Mitra Mehrad: Drowned Channel migrant 'Wanted To Help Iranians' Revealed.

Jsportnewsaddess.blogspot.com
Jsportnewsaddess.blogspot.com



A migrant who died while trying to cross the Channel wanted to help fellow Iranians, it can be revealed.

Mitra Mehrad, 31, fell from a dinghy off the coast of Kent in August and her body was later found in Dutch waters.

Police have now confirmed her identity with the help of the BBC.

Ms Mehrad, who had started a PhD in counselling psychology, wanted to help her compatriots by researching mental health issues among Iranians, her friends said.

A massive rescue effort was launched on 9 August when she and three others fell from a flimsy vessel ferrying 20 migrants - including four children - from northern France to the English coast in rough seas.

Two were pulled from the water, and 19 people - 14 from Iran and 5 from Iraq - were brought to Ramsgate by the RNLI but there was no sign of Ms Mehrad.
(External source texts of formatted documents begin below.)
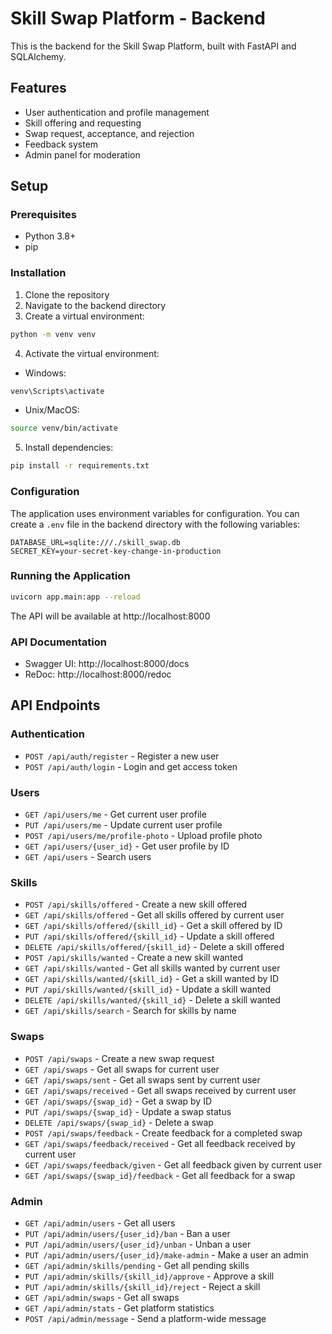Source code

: # Skill Swap Platform - Backend

This is the backend for the Skill Swap Platform, built with FastAPI and SQLAlchemy.

## Features

- User authentication and profile management
- Skill offering and requesting
- Swap request, acceptance, and rejection
- Feedback system
- Admin panel for moderation

## Setup

### Prerequisites

- Python 3.8+
- pip

### Installation

1. Clone the repository
2. Navigate to the backend directory
3. Create a virtual environment:

```bash
python -m venv venv
```

4. Activate the virtual environment:

- Windows:
```bash
venv\Scripts\activate
```

- Unix/MacOS:
```bash
source venv/bin/activate
```

5. Install dependencies:

```bash
pip install -r requirements.txt
```

### Configuration

The application uses environment variables for configuration. You can create a `.env` file in the backend directory with the following variables:

```
DATABASE_URL=sqlite:///./skill_swap.db
SECRET_KEY=your-secret-key-change-in-production
```

### Running the Application

```bash
uvicorn app.main:app --reload
```

The API will be available at http://localhost:8000

### API Documentation

- Swagger UI: http://localhost:8000/docs
- ReDoc: http://localhost:8000/redoc

## API Endpoints

### Authentication

- `POST /api/auth/register` - Register a new user
- `POST /api/auth/login` - Login and get access token

### Users

- `GET /api/users/me` - Get current user profile
- `PUT /api/users/me` - Update current user profile
- `POST /api/users/me/profile-photo` - Upload profile photo
- `GET /api/users/{user_id}` - Get user profile by ID
- `GET /api/users` - Search users

### Skills

- `POST /api/skills/offered` - Create a new skill offered
- `GET /api/skills/offered` - Get all skills offered by current user
- `GET /api/skills/offered/{skill_id}` - Get a skill offered by ID
- `PUT /api/skills/offered/{skill_id}` - Update a skill offered
- `DELETE /api/skills/offered/{skill_id}` - Delete a skill offered
- `POST /api/skills/wanted` - Create a new skill wanted
- `GET /api/skills/wanted` - Get all skills wanted by current user
- `GET /api/skills/wanted/{skill_id}` - Get a skill wanted by ID
- `PUT /api/skills/wanted/{skill_id}` - Update a skill wanted
- `DELETE /api/skills/wanted/{skill_id}` - Delete a skill wanted
- `GET /api/skills/search` - Search for skills by name

### Swaps

- `POST /api/swaps` - Create a new swap request
- `GET /api/swaps` - Get all swaps for current user
- `GET /api/swaps/sent` - Get all swaps sent by current user
- `GET /api/swaps/received` - Get all swaps received by current user
- `GET /api/swaps/{swap_id}` - Get a swap by ID
- `PUT /api/swaps/{swap_id}` - Update a swap status
- `DELETE /api/swaps/{swap_id}` - Delete a swap
- `POST /api/swaps/feedback` - Create feedback for a completed swap
- `GET /api/swaps/feedback/received` - Get all feedback received by current user
- `GET /api/swaps/feedback/given` - Get all feedback given by current user
- `GET /api/swaps/{swap_id}/feedback` - Get all feedback for a swap

### Admin

- `GET /api/admin/users` - Get all users
- `PUT /api/admin/users/{user_id}/ban` - Ban a user
- `PUT /api/admin/users/{user_id}/unban` - Unban a user
- `PUT /api/admin/users/{user_id}/make-admin` - Make a user an admin
- `GET /api/admin/skills/pending` - Get all pending skills
- `PUT /api/admin/skills/{skill_id}/approve` - Approve a skill
- `PUT /api/admin/skills/{skill_id}/reject` - Reject a skill
- `GET /api/admin/swaps` - Get all swaps
- `GET /api/admin/stats` - Get platform statistics
- `POST /api/admin/message` - Send a platform-wide message
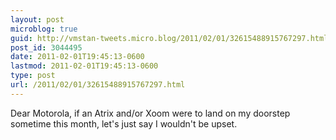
 ```yaml
---
layout: post
microblog: true
guid: http://vmstan-tweets.micro.blog/2011/02/01/32615488915767297.html
post_id: 3044495
date: 2011-02-01T19:45:13-0600
lastmod: 2011-02-01T19:45:13-0600
type: post
url: /2011/02/01/32615488915767297.html
---
```

Dear Motorola, if an Atrix and/or Xoom were to land on my doorstep sometime this month, let's just say I wouldn't be upset.
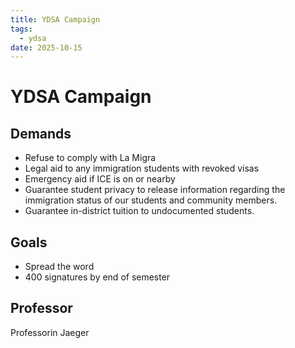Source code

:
 ```yaml
---
title: YDSA Campaign
tags:
  - ydsa
date: 2025-10-15
---
```


# YDSA Campaign


## Demands

- Refuse to comply with La Migra
- Legal aid to any immigration students with revoked visas
- Emergency aid if ICE is on or nearby
- Guarantee student privacy to release information regarding the immigration status of our students and community members.
- Guarantee in-district tuition to undocumented students.

## Goals

- Spread the word
- 400 signatures by end of semester

## Professor

Professorin Jaeger 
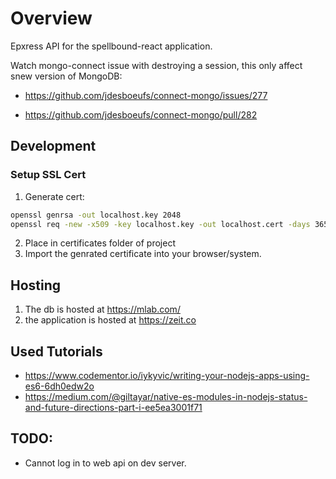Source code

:# Overview

Epxress API for the spellbound-react application.

Watch mongo-connect issue with destroying a session, this only affect snew version of MongoDB:

- https://github.com/jdesboeufs/connect-mongo/issues/277

- https://github.com/jdesboeufs/connect-mongo/pull/282

## Development

### Setup SSL Cert

1. Generate cert:

``` bash
openssl genrsa -out localhost.key 2048
openssl req -new -x509 -key localhost.key -out localhost.cert -days 3650 -subj /CN=localhost
```

2. Place in certificates folder of project
3. Import the genrated certificate into your browser/system.

## Hosting

1. The db is hosted at https://mlab.com/
2. the application is hosted at https://zeit.co

## Used Tutorials

- https://www.codementor.io/iykyvic/writing-your-nodejs-apps-using-es6-6dh0edw2o
- https://medium.com/@giltayar/native-es-modules-in-nodejs-status-and-future-directions-part-i-ee5ea3001f71

## TODO:

- Cannot log in to web api on dev server.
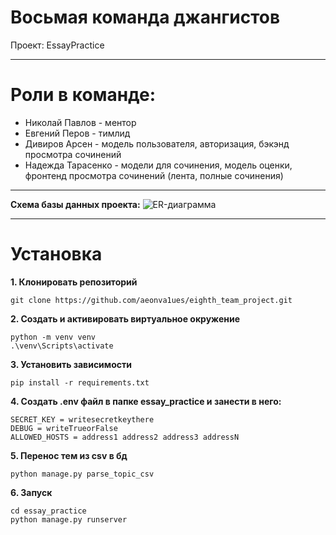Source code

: # Восьмая команда джангистов
Проект: EssayPractice
___
# Роли в команде:
- Николай Павлов - ментор
- Евгений Перов - тимлид
- Дивиров Арсен - модель пользователя, авторизация, бэкэнд просмотра сочинений
- Надежда Тарасенко - модели для сочинения, модель оценки, фронтенд просмотра сочинений (лента, полные сочинения)
___
__Схема базы данных проекта:__
![ER-диаграмма](https://github.com/aeonva1ues/eighth_team_project/blob/main/db_schema.png)
___
# Установка

**1. Клонировать репозиторий**

```
git clone https://github.com/aeonva1ues/eighth_team_project.git 
```

**2. Создать и активировать виртуальное окружение**

```
python -m venv venv
.\venv\Scripts\activate
```

**3. Установить зависимости**

```
pip install -r requirements.txt
```

**4. Создать .env файл в папке essay_practice и занести в него:**

```
SECRET_KEY = writesecretkeythere
DEBUG = writeTrueorFalse
ALLOWED_HOSTS = address1 address2 address3 addressN
```

**5. Перенос тем из csv в бд**

```
python manage.py parse_topic_csv
```

**6. Запуск**

```
cd essay_practice
python manage.py runserver
```
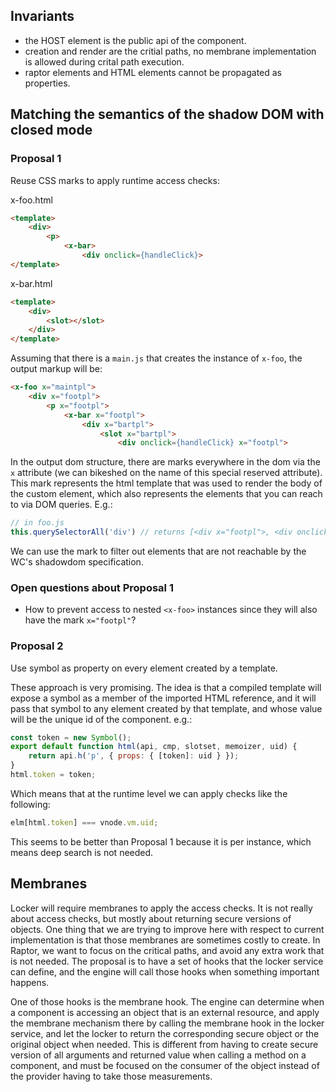 ## Invariants

* the HOST element is the public api of the component.
* creation and render are the critial paths, no membrane implementation is allowed during crital path execution.
* raptor elements and HTML elements cannot be propagated as properties.

## Matching the semantics of the shadow DOM with closed mode

### Proposal 1

Reuse CSS marks to apply runtime access checks:

x-foo.html
```html
<template>
    <div>
        <p>
            <x-bar>
                <div onclick={handleClick}>
</template>
```

x-bar.html
```html
<template>
    <div>
        <slot></slot>
    </div>
</template>
```

Assuming that there is a `main.js` that creates the instance of `x-foo`, the output markup will be:

```html
<x-foo x="maintpl">
    <div x="footpl">
        <p x="footpl">
            <x-bar x="footpl">
                <div x="bartpl">
                    <slot x="bartpl">
                        <div onclick={handleClick} x="footpl">
```

In the output dom structure, there are marks everywhere in the dom via the `x` attribute (we can bikeshed on the name of this special reserved attribute). This mark represents the html template that was used to render the body of the custom element, which also represents the elements that you can reach to via DOM queries. E.g.:

```js
// in foo.js
this.querySelectorAll('div') // returns [<div x="footpl">, <div onclick={handleClick} x="footpl">]
```

We can use the mark to filter out elements that are not reachable by the WC's shadowdom specification.

### Open questions about Proposal 1

* How to prevent access to nested `<x-foo>` instances since they will also have the mark `x="footpl"`?

### Proposal 2

Use symbol as property on every element created by a template.

These approach is very promising. The idea is that a compiled template will expose a symbol as a member of the imported HTML reference, and it will pass that symbol to any element created by that template, and whose value will be the unique id of the component. e.g.:

```js
const token = new Symbol();
export default function html(api, cmp, slotset, memoizer, uid) {
    return api.h('p', { props: { [token]: uid } });
}
html.token = token;
```

Which means that at the runtime level we can apply checks like the following:

```js
elm[html.token] === vnode.vm.uid;
```

This seems to be better than Proposal 1 because it is per instance, which means deep search is not needed.

## Membranes

Locker will require membranes to apply the access checks. It is not really about access checks, but mostly about returning secure versions of objects. One thing that we are trying to improve here with respect to current implementation is that those membranes are sometimes costly to create. In Raptor, we want to focus on the critical paths, and avoid any extra work that is not needed. The proposal is to have a set of hooks that the locker service can define, and the engine will call those hooks when something important happens.

One of those hooks is the membrane hook. The engine can determine when a component is accessing an object that is an external resource, and apply the membrane mechanism there by calling the membrane hook in the locker service, and let the locker to return the corresponding secure object or the original object when needed. This is different from having to create secure version of all arguments and returned value when calling a method on a component, and must be focused on the consumer of the object instead of the provider having to take those measurements.
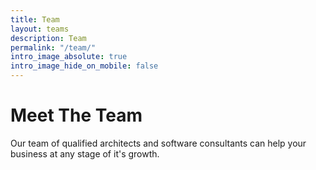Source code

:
 ```yaml
---
title: Team
layout: teams
description: Team
permalink: "/team/"
intro_image_absolute: true
intro_image_hide_on_mobile: false
---
```


# Meet The Team

Our team of qualified architects and software consultants can help your business at any stage of it's growth.
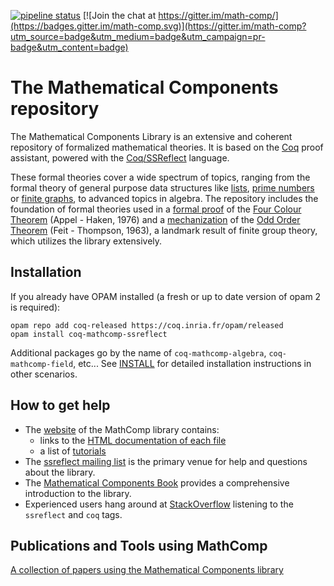 [![pipeline status](https://gitlab.com/math-comp/math-comp/badges/master/pipeline.svg)](https://gitlab.com/math-comp/math-comp/commits/master)
[![Join the chat at https://gitter.im/math-comp/](https://badges.gitter.im/math-comp.svg)](https://gitter.im/math-comp?utm_source=badge&utm_medium=badge&utm_campaign=pr-badge&utm_content=badge)

# The Mathematical Components repository

The Mathematical Components Library is an extensive and coherent
repository of formalized mathematical theories. It is based on
the [Coq](http://coq.inria.fr) proof assistant, powered with the
[Coq/SSReflect](https://coq.inria.fr/distrib/current/refman/proof-engine/ssreflect-proof-language.html)
language.

These formal theories cover a wide spectrum of topics, ranging from the formal theory of general purpose data structures like [lists](mathcomp/ssreflect/seq.v), [prime numbers](mathcomp/ssreflect/prime.v) or [finite graphs](mathcomp/ssreflect/fingraph.v), to advanced topics in algebra. The repository includes the foundation of formal theories used in a [formal proof](https://www.ams.org/notices/200811/tx081101382p.pdf) of the [Four Colour Theorem](https://en.wikipedia.org/wiki/Four_color_theorem) (Appel - Haken, 1976) and a [mechanization](https://hal.archives-ouvertes.fr/hal-00816699/) of the [Odd Order Theorem](https://en.wikipedia.org/wiki/Feit%E2%80%93Thompson_theorem) (Feit - Thompson, 1963), a landmark result of finite group theory, which utilizes the library extensively.

## Installation

If you already have OPAM installed (a fresh or up to date version of opam 2 is required):

```
opam repo add coq-released https://coq.inria.fr/opam/released
opam install coq-mathcomp-ssreflect
```

Additional packages go by the name of `coq-mathcomp-algebra`,
`coq-mathcomp-field`, etc... See [INSTALL](INSTALL.md) for detailed
installation instructions in other scenarios.

## How to get help

- The [website](http://math-comp.github.io/math-comp/) of the MathComp library
  contains:
  + links to the [HTML documentation of each file](https://math-comp.github.io/htmldoc/index.html)
  + a list of [tutorials](https://math-comp.github.io/documentation.html)
- The [ssreflect mailing list](https://sympa.inria.fr/sympa/info/ssreflect) is the primary
  venue for help and questions about the library.
- The [Mathematical Components Book](https://math-comp.github.io/mcb/)
  provides a comprehensive introduction to the library.
- Experienced users hang around at
  [StackOverflow](https://stackoverflow.com/questions/tagged/ssreflect)
  listening to the `ssreflect` and `coq` tags.

## Publications and Tools using MathComp

[A collection of papers using the Mathematical Components library](https://math-comp.github.io/papers.html)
Helicopters from both British and Belgian coastguards joined the search, which continued at first light the following day.

Her body was eventually found by a guard ship at a wind farm more than 30 miles off the coast of the Netherlands on 18 August.

Dutch police were only able to positively ID her body this week after the BBC tracked down Ms Mehrad's father and helped to arrange a visit to their embassy in Tehran.

A DNA sample was flown back to a lab in The Netherlands and Ms Mehrad's father was given the news on Tuesday.
The student had left the family home in the south-western Khuzestan province to complete her psychology masters degree, graduating from Assumption University in Bangkok, Thailand, in 2017.

Parvathy Varma, a lecturer who supervised Ms Mehrad's thesis, said: "She was a highly motivated person. She wanted to work hard and get a PHD and be settled, that was her desire."

Her thesis looked at mental health issues in the Iranian population and she travelled back to Iran to conduct research, working in a hospital while she collected data on personality disorders.

"She wanted to help people in her homeland," Mrs Varma said. "She said the reason why she wanted to do her research area was because people have a lot of these personality issues [in Iran]."

She recalled that her student had told her: "I don't want to do any research that isn't useful to my people."

Ms Mehrad started her PhD but was unable to find a job in Bangkok that could support her studies, Mrs Varma said. At some point in early 2019, she left Thailand, eventually arriving in France.